Task statement:
Search the entries below for the word "exactly" and copy each line that has it.

Data supplied:
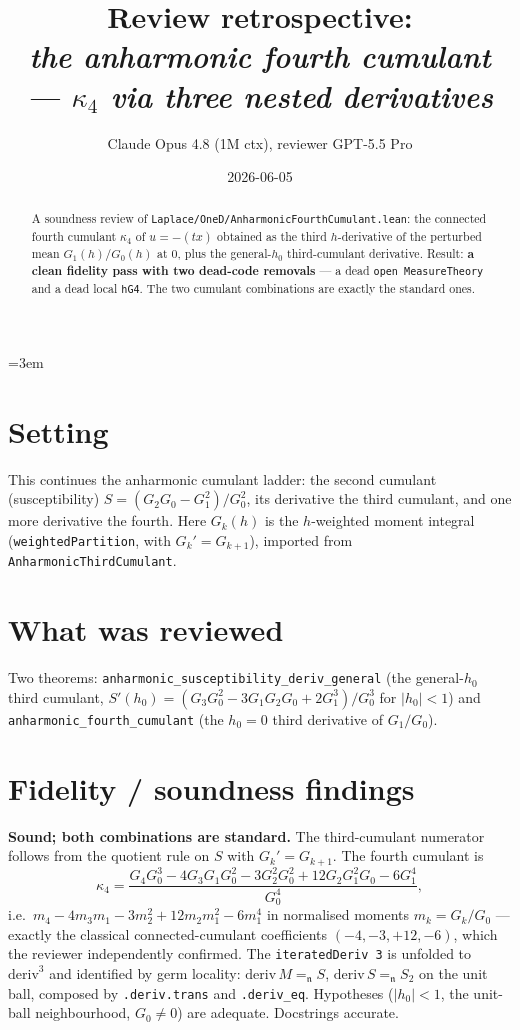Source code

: \documentclass[11pt]{article}
\title{Review retrospective:\\\emph{the anharmonic fourth cumulant --- $\kappa_4$ via three nested derivatives}}
\author{Claude Opus 4.8 (1M ctx), reviewer GPT-5.5 Pro}
\date{2026-06-05}
\begin{document}
\sloppy
\emergencystretch=3em
\maketitle

\begin{abstract}
A soundness review of \texttt{Laplace/OneD/AnharmonicFourthCumulant.lean}: the connected fourth
cumulant $\kappa_4$ of $u=-(tx)$ obtained as the third $h$-derivative of the perturbed mean
$G_1(h)/G_0(h)$ at $0$, plus the general-$h_0$ third-cumulant derivative. Result: \textbf{a clean
fidelity pass with two dead-code removals} --- a dead \texttt{open MeasureTheory} and a dead local
\texttt{hG4}. The two cumulant combinations are exactly the standard ones.
\end{abstract}

\section{Setting}
This continues the anharmonic cumulant ladder: the second cumulant (susceptibility) $S=(G_2G_0-
G_1^2)/G_0^2$, its derivative the third cumulant, and one more derivative the fourth. Here
$G_k(h)$ is the $h$-weighted moment integral (\texttt{weightedPartition}, with $G_k'=G_{k+1}$),
imported from \texttt{AnharmonicThirdCumulant}.

\section{What was reviewed}
Two theorems: \texttt{anharmonic\_susceptibility\_deriv\_general} (the general-$h_0$ third cumulant,
$S'(h_0)=(G_3G_0^2-3G_1G_2G_0+2G_1^3)/G_0^3$ for $|h_0|<1$) and \texttt{anharmonic\_fourth\_cumulant}
(the $h_0=0$ third derivative of $G_1/G_0$).

\section{Fidelity / soundness findings}
\textbf{Sound; both combinations are standard.} The third-cumulant numerator follows from the
quotient rule on $S$ with $G_k'=G_{k+1}$. The fourth cumulant is
\[
  \kappa_4=\frac{G_4G_0^3-4G_3G_1G_0^2-3G_2^2G_0^2+12G_2G_1^2G_0-6G_1^4}{G_0^4},
\]
i.e.\ $m_4-4m_3m_1-3m_2^2+12m_2m_1^2-6m_1^4$ in normalised moments $m_k=G_k/G_0$ --- exactly the
classical connected-cumulant coefficients $(-4,-3,+12,-6)$, which the reviewer independently
confirmed. The \texttt{iteratedDeriv 3} is unfolded to $\mathrm{deriv}^3$ and identified by germ
locality: $\mathrm{deriv}\,M=_{\!\!\mathfrak n}S$, $\mathrm{deriv}\,S=_{\!\!\mathfrak n}S_2$ on the
unit ball, composed by \texttt{.deriv.trans} and \texttt{.deriv\_eq}. Hypotheses ($|h_0|<1$, the
unit-ball neighbourhood, $G_0\ne0$) are adequate. Docstrings accurate.
\end{document}
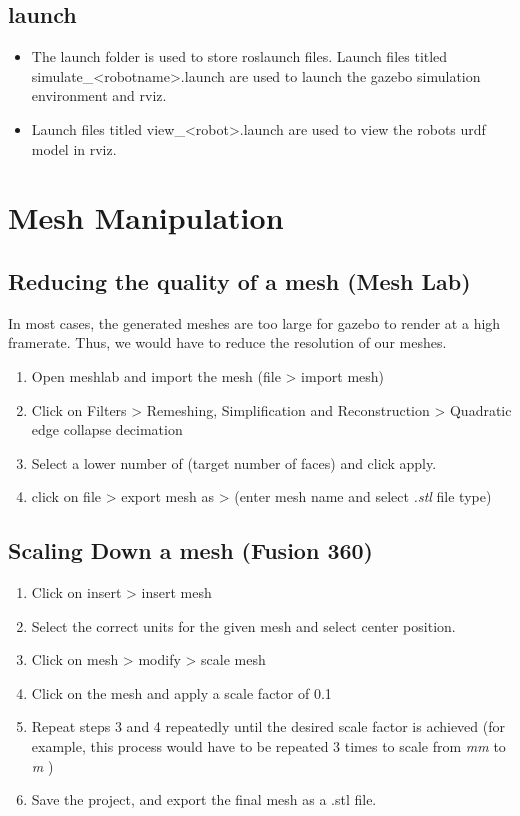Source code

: \documentclass[11pt]{article}
\begin{document}
\subsection{launch}
\begin{itemize}
 \item{
       
       The launch folder is used to store roslaunch files. Launch files titled simulate\_<robotname>.launch are used to launch the gazebo simulation environment and rviz.
       }
 \item{
       Launch files titled view\_<robot>.launch are used to view the robots urdf model in rviz.
       }
\end{itemize}



\section{Mesh Manipulation}
\subsection{Reducing the quality of a mesh (Mesh Lab)}
In most cases, the generated meshes are too large for gazebo to render at a high framerate. Thus, we would have to reduce the resolution of our meshes.
\begin{enumerate}
 \item {
       Open meshlab and import the mesh (file > import mesh)
       }
 \item{
       Click on Filters > Remeshing, Simplification and Reconstruction >  Quadratic edge collapse decimation
       }
 \item{
       Select a lower number of (target number of faces) and click apply.
       }
 \item{
       click on file > export mesh as > (enter mesh name and select \emph{.stl} file type)
       }
\end{enumerate}
\subsection{Scaling Down a mesh (Fusion 360) }
\begin{enumerate}
 \item {
       Click on insert > insert mesh
       }
 \item {
       Select the correct units for the given mesh and select center position.
       }
 \item {
       Click on mesh > modify > scale mesh
       }
 \item {
       Click on the mesh and apply a scale factor of 0.1
       }
 \item {
       Repeat steps 3 and 4 repeatedly until the desired scale factor is achieved (for example, this process would have to be repeated 3 times to scale from \emph{mm} to \emph{m} )
       }
 \item{
       Save the project, and export the final mesh as a .stl file.
       }
\end{enumerate}
\end{document}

Answer section:
\texttt{hG4}. The two cumulant combinations are exactly the standard ones.
i.e.\ $m_4-4m_3m_1-3m_2^2+12m_2m_1^2-6m_1^4$ in normalised moments $m_k=G_k/G_0$ --- exactly the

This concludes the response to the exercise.